Yo seguía mirando el apartamento, pues me fascinaba. Fui al dormitorio y Anderson me siguió. Las paredes estaban pintadas de azul, y toda una pared estaba cubierta por un espejo. Junto a la cama había un tocador bajo y un sillón. Nada más de notable.
Fuimos a la cocina. Anderson abrió el tragaluz y lo examinó.
—Es lo bastante grande como para que entre un hombre —dijo—, pero el portero dice que no hay modo de subir por el exterior, de modo que el asesino no pudo escapar por aquí. Pero hay muchas otras maneras de salir.
Me aclaré la garganta.
—Andy —dije—. Sé algo más sobre el hombre que simuló ser Jacob Blunt. El hombre al que pusieron bajo mi custodia.
Me miró con suspicacia.
—Sí. Me tuvo prisionero muchas semanas. Él y Nan Bulkely. Se llama Tony. Anoche empecé a recordarlo todo...

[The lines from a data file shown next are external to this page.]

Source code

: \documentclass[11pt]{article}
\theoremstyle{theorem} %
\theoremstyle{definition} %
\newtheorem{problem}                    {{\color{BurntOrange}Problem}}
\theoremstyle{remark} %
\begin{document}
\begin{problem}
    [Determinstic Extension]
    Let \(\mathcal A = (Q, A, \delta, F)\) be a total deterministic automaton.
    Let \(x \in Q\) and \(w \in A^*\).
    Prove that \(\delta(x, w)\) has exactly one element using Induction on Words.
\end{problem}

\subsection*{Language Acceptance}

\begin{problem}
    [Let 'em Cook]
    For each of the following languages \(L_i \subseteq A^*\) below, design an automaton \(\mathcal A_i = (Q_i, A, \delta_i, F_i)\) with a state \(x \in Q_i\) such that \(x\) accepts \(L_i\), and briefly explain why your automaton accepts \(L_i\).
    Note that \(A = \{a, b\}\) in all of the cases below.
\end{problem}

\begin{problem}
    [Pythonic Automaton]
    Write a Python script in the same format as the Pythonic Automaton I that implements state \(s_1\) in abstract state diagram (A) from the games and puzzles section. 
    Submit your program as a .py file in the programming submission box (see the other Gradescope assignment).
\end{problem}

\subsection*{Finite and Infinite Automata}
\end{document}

Y le conté mi ordalía en el apartamento de Nan Bulkely en Central Park, le hablé del «doctor» y de sus «tratamientos», de la muerte probable de Tony y de mi huida.
Cuando terminé, Anderson dijo:
—¿Por qué no me contaste esto antes?
—Hasta anoche no lo recordé.
—¿Sabes cuándo sucedió?
—No exactamente. Debió de comenzar el mismo día que liberaron a Tony, al día siguiente del asesinato de la Raye. Pero no podría decir con precisión cuándo terminó, quizás un mes o seis semanas más tarde.
Y le hablé de mi «calendario».
—Cuando volviste a Jersey después de tu fuga, ¿viste a alguien conocido? ¿Alguien que pudiera recordar haberte visto y nos ayudara a localizar la fecha probable?
—No, no vi a nadie.
—¿Estás seguro de que no viste al que te atacó aquella noche en el porche de tu casa? ¿No tienes idea de quién pudo haber sido?
—No. Lo siento, pero no vi quién era.
—Pero ¿había alguien en la casa?
—Vi una luz dentro.
—¿Estás seguro de que no viste a tu esposa?
—Ya te dije que no vi a nadie, Andy.
Anderson se sentó en una banqueta de la cocina, sacó un cigarro del bolsillo y le mordió el extremo. Sonia, que se había quedado en la sala de estar, vino a la cocina. Vio la cara de preocupación de Anderson y me miró interrogativa.
—Acabo de contarle lo que recordé anoche —le dije.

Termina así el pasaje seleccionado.